Task prompt
Show each line from the records below in which the word "property" occurs.

____

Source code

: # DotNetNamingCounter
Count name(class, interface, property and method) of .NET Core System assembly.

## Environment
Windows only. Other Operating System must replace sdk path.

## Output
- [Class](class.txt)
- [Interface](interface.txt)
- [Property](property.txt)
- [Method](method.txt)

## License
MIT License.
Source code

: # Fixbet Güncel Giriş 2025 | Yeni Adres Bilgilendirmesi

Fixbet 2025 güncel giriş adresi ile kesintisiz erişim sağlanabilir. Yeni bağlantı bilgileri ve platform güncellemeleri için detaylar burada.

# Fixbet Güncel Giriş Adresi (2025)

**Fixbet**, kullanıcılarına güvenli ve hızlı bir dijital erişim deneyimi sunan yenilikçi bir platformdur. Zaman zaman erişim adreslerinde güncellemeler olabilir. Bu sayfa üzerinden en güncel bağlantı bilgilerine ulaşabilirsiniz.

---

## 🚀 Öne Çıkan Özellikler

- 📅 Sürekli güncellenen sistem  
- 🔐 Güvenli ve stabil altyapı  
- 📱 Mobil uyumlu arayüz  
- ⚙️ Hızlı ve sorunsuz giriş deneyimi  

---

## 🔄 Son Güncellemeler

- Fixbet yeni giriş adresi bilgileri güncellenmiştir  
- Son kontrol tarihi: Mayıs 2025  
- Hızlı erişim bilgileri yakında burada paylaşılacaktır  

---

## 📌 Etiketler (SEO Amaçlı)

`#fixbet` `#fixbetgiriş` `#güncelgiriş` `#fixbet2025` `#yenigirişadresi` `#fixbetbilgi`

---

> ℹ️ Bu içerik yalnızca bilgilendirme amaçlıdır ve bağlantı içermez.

____

Expected answer
Count name(class, interface, property and method) of .NET Core System assembly.
- [Property](property.txt)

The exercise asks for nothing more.